Nel momento in cui viene  programmano un investimento, il management aziendale dovrà valutare la copertura più adeguata, la fonte di finanziamento più idonea.  La scelta delle fonti di copertura degli investimenti vengono valutate considerando l’impatto del livello di indebitamento sulla redditività del capitale di rischio (ROE). La scelta del livello di indebitamento viene valutata come elemento in grado di ampliare la redditività del capitale proprio tramite la “leva” del capitale di terzi. Si definisce , dunque, effetto leva finanziaria l’aumento della redditività del capitale di rischio che si verifica in seguito all’aumento del livello di indebitamento quando la redditività degli investimenti (ROI) è superiore al costo delle fonti di finanziamento utilizzate ( i ).
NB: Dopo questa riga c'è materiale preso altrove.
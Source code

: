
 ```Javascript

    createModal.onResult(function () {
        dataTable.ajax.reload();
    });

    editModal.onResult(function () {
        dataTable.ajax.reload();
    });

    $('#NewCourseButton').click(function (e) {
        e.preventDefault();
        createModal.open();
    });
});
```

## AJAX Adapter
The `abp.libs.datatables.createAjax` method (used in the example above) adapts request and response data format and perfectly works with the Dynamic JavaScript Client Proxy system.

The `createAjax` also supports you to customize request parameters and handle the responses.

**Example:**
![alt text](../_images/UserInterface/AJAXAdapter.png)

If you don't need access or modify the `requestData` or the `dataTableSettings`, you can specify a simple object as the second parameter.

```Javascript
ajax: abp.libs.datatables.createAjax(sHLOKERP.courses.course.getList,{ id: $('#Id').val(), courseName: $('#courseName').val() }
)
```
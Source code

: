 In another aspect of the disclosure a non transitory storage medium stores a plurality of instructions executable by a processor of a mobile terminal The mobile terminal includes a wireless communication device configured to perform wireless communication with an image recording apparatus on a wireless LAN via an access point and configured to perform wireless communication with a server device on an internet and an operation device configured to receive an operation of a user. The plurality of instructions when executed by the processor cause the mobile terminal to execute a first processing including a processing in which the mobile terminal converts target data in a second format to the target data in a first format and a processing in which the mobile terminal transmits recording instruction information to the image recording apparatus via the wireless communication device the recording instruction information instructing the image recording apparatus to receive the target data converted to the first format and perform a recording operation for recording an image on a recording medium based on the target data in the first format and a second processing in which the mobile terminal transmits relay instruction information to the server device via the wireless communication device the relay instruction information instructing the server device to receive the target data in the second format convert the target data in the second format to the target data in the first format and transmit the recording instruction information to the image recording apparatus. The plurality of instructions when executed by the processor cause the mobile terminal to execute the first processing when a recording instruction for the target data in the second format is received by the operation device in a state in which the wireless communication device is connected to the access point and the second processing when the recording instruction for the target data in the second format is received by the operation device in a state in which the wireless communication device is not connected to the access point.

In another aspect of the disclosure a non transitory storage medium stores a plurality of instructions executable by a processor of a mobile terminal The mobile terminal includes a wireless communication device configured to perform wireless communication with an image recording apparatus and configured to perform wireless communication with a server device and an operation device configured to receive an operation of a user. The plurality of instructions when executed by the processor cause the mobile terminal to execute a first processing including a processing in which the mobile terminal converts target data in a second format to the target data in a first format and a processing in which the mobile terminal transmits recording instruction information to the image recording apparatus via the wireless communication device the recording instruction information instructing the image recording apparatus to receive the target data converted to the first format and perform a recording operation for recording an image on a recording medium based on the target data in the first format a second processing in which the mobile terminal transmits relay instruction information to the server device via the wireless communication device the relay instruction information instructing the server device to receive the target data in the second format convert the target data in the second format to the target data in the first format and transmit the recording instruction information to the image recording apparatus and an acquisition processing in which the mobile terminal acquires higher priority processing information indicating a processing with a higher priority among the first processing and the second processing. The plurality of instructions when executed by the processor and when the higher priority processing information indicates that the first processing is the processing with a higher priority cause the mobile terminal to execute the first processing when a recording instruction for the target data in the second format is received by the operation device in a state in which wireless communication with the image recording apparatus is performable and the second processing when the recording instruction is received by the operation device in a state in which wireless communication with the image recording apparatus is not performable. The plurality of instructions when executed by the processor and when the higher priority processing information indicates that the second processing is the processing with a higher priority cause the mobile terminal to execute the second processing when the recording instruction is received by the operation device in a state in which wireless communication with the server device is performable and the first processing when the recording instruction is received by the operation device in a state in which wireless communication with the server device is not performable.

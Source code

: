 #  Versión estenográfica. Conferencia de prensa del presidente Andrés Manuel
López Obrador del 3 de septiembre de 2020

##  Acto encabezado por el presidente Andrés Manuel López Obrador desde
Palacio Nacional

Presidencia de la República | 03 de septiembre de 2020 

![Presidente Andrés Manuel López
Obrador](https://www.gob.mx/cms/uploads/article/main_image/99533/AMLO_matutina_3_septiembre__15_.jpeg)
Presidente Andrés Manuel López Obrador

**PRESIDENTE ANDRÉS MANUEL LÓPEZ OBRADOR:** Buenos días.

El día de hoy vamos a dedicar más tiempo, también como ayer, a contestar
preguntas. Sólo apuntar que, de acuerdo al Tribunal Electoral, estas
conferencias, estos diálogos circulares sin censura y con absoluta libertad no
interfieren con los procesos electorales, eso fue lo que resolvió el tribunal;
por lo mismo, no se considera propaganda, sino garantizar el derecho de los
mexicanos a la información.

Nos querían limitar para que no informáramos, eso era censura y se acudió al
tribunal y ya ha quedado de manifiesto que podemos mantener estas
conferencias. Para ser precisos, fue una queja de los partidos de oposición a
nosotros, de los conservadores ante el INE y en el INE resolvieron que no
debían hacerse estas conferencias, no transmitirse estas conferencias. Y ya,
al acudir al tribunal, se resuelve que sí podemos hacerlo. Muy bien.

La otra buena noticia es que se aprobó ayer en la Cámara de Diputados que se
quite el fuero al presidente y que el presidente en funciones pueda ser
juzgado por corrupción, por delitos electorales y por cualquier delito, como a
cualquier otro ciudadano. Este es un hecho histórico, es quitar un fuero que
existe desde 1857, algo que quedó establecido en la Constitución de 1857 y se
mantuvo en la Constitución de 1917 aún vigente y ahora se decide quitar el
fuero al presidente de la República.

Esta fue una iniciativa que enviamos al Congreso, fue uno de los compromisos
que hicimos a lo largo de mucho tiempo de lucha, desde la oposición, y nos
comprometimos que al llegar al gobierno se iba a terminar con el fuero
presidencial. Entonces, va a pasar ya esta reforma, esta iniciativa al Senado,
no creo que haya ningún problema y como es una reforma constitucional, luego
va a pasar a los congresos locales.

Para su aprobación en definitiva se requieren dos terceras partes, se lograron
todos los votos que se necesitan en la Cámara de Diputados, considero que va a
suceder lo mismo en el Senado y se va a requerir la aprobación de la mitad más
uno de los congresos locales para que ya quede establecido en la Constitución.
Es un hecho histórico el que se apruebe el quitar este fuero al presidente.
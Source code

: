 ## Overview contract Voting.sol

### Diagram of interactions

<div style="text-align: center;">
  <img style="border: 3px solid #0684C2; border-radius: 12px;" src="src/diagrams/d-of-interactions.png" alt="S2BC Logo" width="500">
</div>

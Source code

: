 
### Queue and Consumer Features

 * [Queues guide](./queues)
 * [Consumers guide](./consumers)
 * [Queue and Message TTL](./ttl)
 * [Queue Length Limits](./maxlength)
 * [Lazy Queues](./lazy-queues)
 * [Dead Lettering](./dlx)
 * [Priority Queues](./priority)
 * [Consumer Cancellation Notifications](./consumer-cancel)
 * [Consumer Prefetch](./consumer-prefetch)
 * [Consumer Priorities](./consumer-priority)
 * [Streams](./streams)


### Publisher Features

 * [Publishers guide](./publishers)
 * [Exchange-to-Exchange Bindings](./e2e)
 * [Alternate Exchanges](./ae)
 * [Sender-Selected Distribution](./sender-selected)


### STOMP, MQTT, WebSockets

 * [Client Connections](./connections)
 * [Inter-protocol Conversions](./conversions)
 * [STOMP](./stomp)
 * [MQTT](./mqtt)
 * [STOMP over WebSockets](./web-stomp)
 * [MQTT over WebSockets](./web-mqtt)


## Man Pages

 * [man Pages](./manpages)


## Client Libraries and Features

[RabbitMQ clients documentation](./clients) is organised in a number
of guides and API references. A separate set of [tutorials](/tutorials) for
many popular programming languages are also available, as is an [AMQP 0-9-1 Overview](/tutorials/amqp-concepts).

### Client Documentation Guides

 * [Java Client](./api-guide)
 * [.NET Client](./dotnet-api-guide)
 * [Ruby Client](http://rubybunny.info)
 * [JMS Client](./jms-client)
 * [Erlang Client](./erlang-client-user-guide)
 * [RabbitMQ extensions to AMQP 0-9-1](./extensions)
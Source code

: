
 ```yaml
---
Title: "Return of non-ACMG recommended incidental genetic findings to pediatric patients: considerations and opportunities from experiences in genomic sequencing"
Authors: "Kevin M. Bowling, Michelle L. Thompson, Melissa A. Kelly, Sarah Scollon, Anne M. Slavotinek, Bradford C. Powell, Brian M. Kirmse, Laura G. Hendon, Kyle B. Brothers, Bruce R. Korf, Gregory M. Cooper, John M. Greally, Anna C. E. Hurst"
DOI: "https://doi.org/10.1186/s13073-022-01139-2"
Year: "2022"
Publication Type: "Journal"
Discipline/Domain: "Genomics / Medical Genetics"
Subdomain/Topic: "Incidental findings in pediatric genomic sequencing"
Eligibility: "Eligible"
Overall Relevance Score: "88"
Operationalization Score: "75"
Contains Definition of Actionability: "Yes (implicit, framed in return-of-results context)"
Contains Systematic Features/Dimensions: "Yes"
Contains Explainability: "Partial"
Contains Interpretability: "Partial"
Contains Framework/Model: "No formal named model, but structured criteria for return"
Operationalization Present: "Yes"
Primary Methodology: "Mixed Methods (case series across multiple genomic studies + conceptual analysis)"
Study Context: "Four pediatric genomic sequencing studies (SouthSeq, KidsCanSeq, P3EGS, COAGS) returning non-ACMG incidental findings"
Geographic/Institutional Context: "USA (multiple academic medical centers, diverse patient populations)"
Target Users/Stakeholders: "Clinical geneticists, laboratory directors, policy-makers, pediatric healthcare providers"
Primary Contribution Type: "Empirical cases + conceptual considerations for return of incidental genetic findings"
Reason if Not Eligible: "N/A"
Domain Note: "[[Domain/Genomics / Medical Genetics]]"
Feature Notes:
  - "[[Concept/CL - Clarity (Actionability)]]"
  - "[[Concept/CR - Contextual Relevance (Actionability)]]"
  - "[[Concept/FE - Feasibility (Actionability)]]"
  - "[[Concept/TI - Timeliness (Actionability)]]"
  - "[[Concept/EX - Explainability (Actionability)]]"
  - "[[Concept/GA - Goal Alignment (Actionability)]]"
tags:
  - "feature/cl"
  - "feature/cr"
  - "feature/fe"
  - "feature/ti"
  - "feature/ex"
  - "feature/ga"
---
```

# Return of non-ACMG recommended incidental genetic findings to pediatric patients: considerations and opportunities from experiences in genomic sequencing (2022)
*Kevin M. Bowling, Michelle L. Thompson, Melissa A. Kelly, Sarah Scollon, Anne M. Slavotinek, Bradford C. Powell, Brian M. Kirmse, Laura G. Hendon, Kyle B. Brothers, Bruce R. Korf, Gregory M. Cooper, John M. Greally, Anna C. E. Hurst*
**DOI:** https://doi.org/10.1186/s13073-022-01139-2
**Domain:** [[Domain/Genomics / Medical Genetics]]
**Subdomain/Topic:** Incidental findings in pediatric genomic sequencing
La leva è uno strumento per valutare il livello di indebitamento da tenere.

I due indicatori di riferimento sono ROI e ROE, che misurano  rispettivamente la redditività del capitale investito e la redditività del capitale proprio.Il ROI rappresenta, quindi, la redditività della gestione caratteristica; il ROE, invece,  misura in che modo gli investimenti effettuati generano redditività in termini di capitale di rischio .In formula:

ROE= Reddito Netto/ Capitale Proprio

ROI= Reddito operativo/Capitale Investito

L’effetto leva finanziaria, cioè l’effetto positivo dell’indebitamento, si misura , pertanto, sulla redditività del captale di rischio , cioè in termini di aumenti del ROE. In particolare, il ROE aumenta al crescere del debito , solo se la differenza tra ROI ed “i” (costo del debito) risulta positiva;in questo caso significa che la gestione degli investimenti riesce a generare una redditività operativa superiore al costo del debito e che di conseguenza il rapporto di composizione tra mezzi propri e mezzi di terzi incide favorevolmente sulla redditività del capitale proprio . Se il ROI <i il ritorno generato dagli investimenti non consente neanche di remunerare il costo del debito(i); in questo caso all’aumentare dell’indebitamento , il ROE si riduce.

Formula leva finanziaria = ROE=[ROI+(ROI-i)*D/CN](1-t)

Questa formula permette di evidenziare il contributo della leva finanziaria alla redditività del capitale proprio . In particolare, il differenziale tra ROI e i agisce positivamente sul ROE al crescere del rapporto tra debiti e capitale netto (D/CN). Viceversa, qualora il ROI sia inferiore a i, il ROE è influenzato negativamente da un aumento del quoziente tra debiti e capitale netto. Nel caso in cui il ROI coincida con i , il rapporto tra debiti e capitale netto non incide sul ROE.